Hundreds of artists, arts writers, and academics are voicing their outrage in the wake of the last-minute cancellation of a planned lecture by Walaa Alqaisiya based on her forthcoming book, The Politics and Aesthetics of Decolonial Queering in Palestine. The lecture was to be part of the Spring Curatorial Program 2022: Art Geographies, a series organized by the Academy of Fine Arts Vienna and Verein K, and had been scheduled to take place May 30 at Mumok Kino, the theater belonging to the Museum Moderner Kunst Stiftung Wien, Vienna (Mumok). Alqaisiya, a Marie Curie Fellow whose work is sponsored by the European Commission, told colleagues and fellow participants in Art Geographies that she received a call on May 26 from the organizer letting her know that her lecture, which promised a “critical, decolonial, and feminist” approach, had been canceled following complaints from pro-Israel groups, including the Austrian Union of Jewish Students and Keshet Austria, who charged that Alqaisiya’s work was anti-Semitic. Alqaisiya noted that she was later invited to “come and engage students on academic freedom at the same institution that has canceled my lecture.”
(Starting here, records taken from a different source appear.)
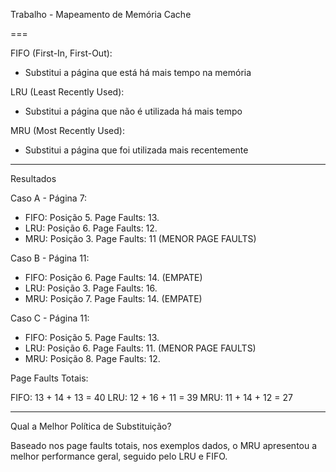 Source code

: Trabalho - Mapeamento de Memória Cache

===

FIFO (First-In, First-Out):
  - Substitui a página que está há mais tempo na memória

LRU (Least Recently Used):
  - Substitui a página que não é utilizada há mais tempo

MRU (Most Recently Used):
  - Substitui a página que foi utilizada mais recentemente

---

Resultados

Caso A - Página 7:
  - FIFO: Posição 5. Page Faults: 13.
  - LRU: Posição 6. Page Faults: 12.
  - MRU: Posição 3. Page Faults: 11 (MENOR PAGE FAULTS)

Caso B - Página 11:
  - FIFO: Posição 6. Page Faults: 14. (EMPATE)
  - LRU: Posição 3. Page Faults: 16.
  - MRU: Posição 7. Page Faults: 14. (EMPATE)

Caso C - Página 11:
  - FIFO: Posição 5. Page Faults: 13.
  - LRU: Posição 6. Page Faults: 11. (MENOR PAGE FAULTS)
  - MRU: Posição 8. Page Faults: 12.

Page Faults Totais:

  FIFO: 13 + 14 + 13 = 40
  LRU: 12 + 16 + 11 = 39
  MRU: 11 + 14 + 12 = 27

---

Qual a Melhor Política de Substituição?

Baseado nos page faults totais, nos exemplos dados, o MRU apresentou a melhor performance geral, seguido pelo LRU e FIFO.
Quick to denounce the cancellation was the program’s curator, Jelena Petrović, who in a joint letter with the leaders of co-organizer Verein K pointed to Alqaisiya’s credentials as a researcher at New York’s Columbia University and Cà Foscari University of Venice, and to her work as a teaching fellow in the fields of gender, peace, and security and at the London School of Economics, casting her speaking and writing as grounded in meticulous research.
“The program does not express, support or imply any anti-Semitic attitudes,” wrote Petrović. “On the contrary, it deals with complex and difficult issues in the context of exhausted geographies through artistic, theoretical and research practices, searching for possibilities of planetary sustainable and politically responsible coexistence in conditions of the permanent geopolitical peace, trying to reflect the diversity of positions on the topic.”
Petrović and her colleagues went on to reject allegations of anti-Semitism, which they posited as “an attempt to discredit the lecture and censor its content.” They additionally contended that “the Spring Curatorial Program distances itself from antisemitism, censorship as well as from any manipulative political misinterpretations that instrumentalize difficult and complex topics, making it impossible to discuss them.”
Johan Hartle, the rector of the Academy of Fine Art Vienna, issued a statement defending the cancellation, contending that “the text announcing the lecture contains de-differentiations and essentialist exaggerations in relation to Zionism, which were perceived by numerous members of the academy as untenable assertions and an affront; in particular the Austrian Union of Jewish Students understandably pointed out this transgression of boundaries. Among other things, the announcement text speaks sweepingly of ‘Zionist(s) structure with the aim of eliminating the indigenous population,’ and thus constructs Zionism generally as an enemyimage, so that a discursive and open debate would hardly be possible anymore.” Hartle offered to host the lecture at the academy as planned, provided it was accompanied by a discussion on “discursive border crossings.”
Shortly thereafter, on May 30, Verein K pulled its entire Spring Curatorial Program from the premises of Academy Fine Arts Vienna and Mumok Kino. Mumok did not immediately respond to a request for comment.
The cancellation comes as Indonesian curatorial collective ruangrupa also finds itself facing unsubstantiated charges of anti-Semitism owing to its inclusion of its inclusion of artists and collectives who signed, alongside a number of Jewish signatories, an open letter arguing that the German Parliament’s 2019 BDS Resolution, which casts the Boycott, Divestment, Sanctions campaign against Israel as anti-Semitic, “is a threat to artistic freedom and freedom of speech. A series of talks meant to address the allegations were canceled, with German news website DW reporting that the rescission came on the heels of a letter sent by Josef Schuster, president of the Central Council of Jews in Germany, to Claudia Roth, Germany’s state minister for culture and media, who had originally greenlighted the talks. Weeks later, the racist vandalism of a Documenta art space occurred, causing more than 130 participating Documenta artists to come to the curators’ defense.